Milk's Role as an Epigenetic Regulator in Health and Disease

Abstract

It is the intention of this review to characterize milk's role as an epigenetic regulator in health and disease. Based on translational research, we identify milk as a major epigenetic modulator of gene expression of the milk recipient. Milk is presented as an epigenetic "doping system" of mammalian development. Milk exosome-derived micro-ribonucleic acids (miRNAs) that target DNA methyltransferases are implicated to play the key role in the upregulation of developmental genes such as FTO, INS, and IGF1. In contrast to miRNA-deficient infant formula, breastfeeding via physiological miRNA transfer provides the appropriate signals for adequate epigenetic programming of the newborn infant. Whereas breastfeeding is restricted to the lactation period, continued consumption of cow's milk results in persistent epigenetic upregulation of genes critically involved in the development of diseases of civilization such as diabesity, neurodegeneration, and cancer.
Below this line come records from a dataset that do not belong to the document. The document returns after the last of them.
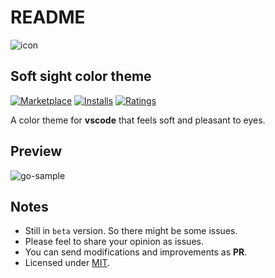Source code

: # README
![icon](https://user-images.githubusercontent.com/2642811/131260710-08744374-4f44-444b-bfe8-4ce2f2559d7e.png)

## Soft sight color theme
[![Marketplace](https://vsmarketplacebadge.apphb.com/version/sajibsrs.soft-sight.svg)](https://marketplace.visualstudio.com/items/sajibsrs.soft-sight) [![Installs](https://vsmarketplacebadge.apphb.com/installs/sajibsrs.soft-sight.svg)](https://marketplace.visualstudio.com/items/asajibsrs.soft-sight) [![Ratings](https://vsmarketplacebadge.apphb.com/rating-short/sajibsrs.soft-sight.svg)](https://marketplace.visualstudio.com/items/sajibsrs.soft-sight)

A color theme for __vscode__ that feels soft and pleasant to eyes.

## Preview
![go-sample](https://user-images.githubusercontent.com/2642811/131261452-00a535d1-eeff-4e94-8798-5deff973fc2f.png)

## Notes
* Still in `beta` version. So there might be some issues.
* Please feel to share your opinion as issues.
* You can send modifications and improvements as __PR__.
* Licensed under [MIT](https://opensource.org/licenses/MIT).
We hypothesize that the same miRNAs that epigenetically increase lactation, upregulate gene expression of the milk recipient via milk-derived miRNAs. It is of critical concern that persistent consumption of pasteurized cow's milk contaminates the human food chain with bovine miRNAs, that are identical to their human analogs. Commercial interest to enhance dairy lactation performance may further increase the epigenetic miRNA burden for the milk consumer.
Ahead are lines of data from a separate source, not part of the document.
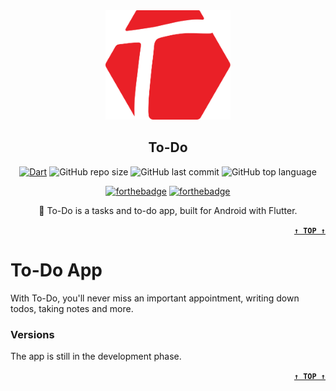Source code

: <div align="center">


<img src="https://github.com/Hossam-Sayed/fancy-todo-app/blob/master/to_do_logo.svg" width="200"/>

## To-Do


[![Dart](https://github.com/Hossam-Sayed/fancy-todo-app/actions/workflows/dart.yml/badge.svg)](https://github.com/Hossam-Sayed/fancy-todo-app/actions/workflows/dart.yml) ![GitHub repo size](https://img.shields.io/github/repo-size/Hossam-Sayed/fancy-todo-app) ![GitHub last commit](https://img.shields.io/github/last-commit/Hossam-Sayed/fancy-todo-app) ![GitHub top language](https://img.shields.io/github/languages/top/Hossam-Sayed/fancy-todo-app)


[![forthebadge](https://forthebadge.com/images/badges/built-with-love.svg)](https://forthebadge.com) [![forthebadge](https://forthebadge.com/images/badges/built-for-android.svg)](https://forthebadge.com)

📝 To-Do is a tasks and to-do app, built for Android with Flutter.

</div>
  
<div align=right>

**[`↑ TOP ↑`](#top)**

</div>

# To-Do App

With To-Do, you'll never miss an important appointment, writing down todos, taking notes and more.

### Versions

The app is still in the development phase.
  
<div align=right>

**[`↑ TOP ↑`](#top)**

</div>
Keywords: DNA methyltransferase; FTO; breastfeeding; epigenetic regulation; exosome; infant formula; lactation; miRNA-148a; milk; non-communicalbe diseases of civilization.

Figure 1

Working model of exosomal transfer of lactation-specific miRNAs that target DNA methyltransferases (DNMT) of the milk recipient. Mammary gland epithelial cells (MEC) secrete DNMT-targeting miRNAs via exosomes, which are taken up by (1) intestinal epithelial cells (IEC) and (2) vascular endothelial cells (VEC) via endocytosis; (3) Especially during the postnatal period, which is associated with high interstinal permeability, milk exosomes may travel along IEC intercellular spaces. After entry into the systemic circulation, milk exosomes may reduce DNA methylation of peripheral target cells.

Figure 2

Working model of milk-mediated epigenetic regulation. Milk exosome-derived DNMT-targeting miRNAs enhance DNA promoter demethylation of critical CpG islets involved in the upregulation of gene expression of pivotal transcription factors (NRF2, SREBP1, FOXP3, NR4A3) and key metabolic regulators (INS, IGF1, CAV1, GLUT1, LCT) and the RNA m⁶A demethylase FTO. Milk-derived DNMT-targeting miRNAs may thus play a fundamental role in epigenetic enhancement of transcription and translation (see list of abbreviations).

Figure 3

Working model of milk-mediated epigenetic actication of fat mass- and obesity-associated protein (FTO) expression modifying the epitranscriptome. Milk-derived DNMT-targeting miRNAs reduce methylation critical DNA CpG islets thereby increasing FTO gene expression. The RNA m⁶A demethylase FTO erases m⁶A marks on mRNAs, thereby enhancing FTO-dependent mRNA transcription and mRNA splice variant production such as adipogenic short form of RNX1T1. The mRNAs of ghrelin and dopamine receptor 3 (DRD3) are targets of FTO-mediated upregulation. Resulting hyperphagia and feeding rewards support milk intake for infant growth requirements. Via epigenetic upregulation of FTO expression milk regulates the m⁶A-controlled epitranscriptome.

Figure 4

Comparison of milk-miRNA-mediated epigenetic signaling to the human milk recipient. (1) Artifical formula contains only neglectible amounts of bovine miRNAs, which may have an insufficient effect on postnatal epigenetic programming, thus increasing the risk for diseases of civilization; (2) Breastfeeding provides the appropriate epigenetic signaling, which is under control of the human lactation genome, thus reducing the risk for diseases of civilization; (3) Persistent cow milk consumption results in adipogenic, diabetogenic, neurodegenerative, and cancerogenic miRNA signaling; (4) Upregulation of dairy lactation performance increases the burden of milk-derived epigenetic signaling exaggerating the risk of diseases of civilization.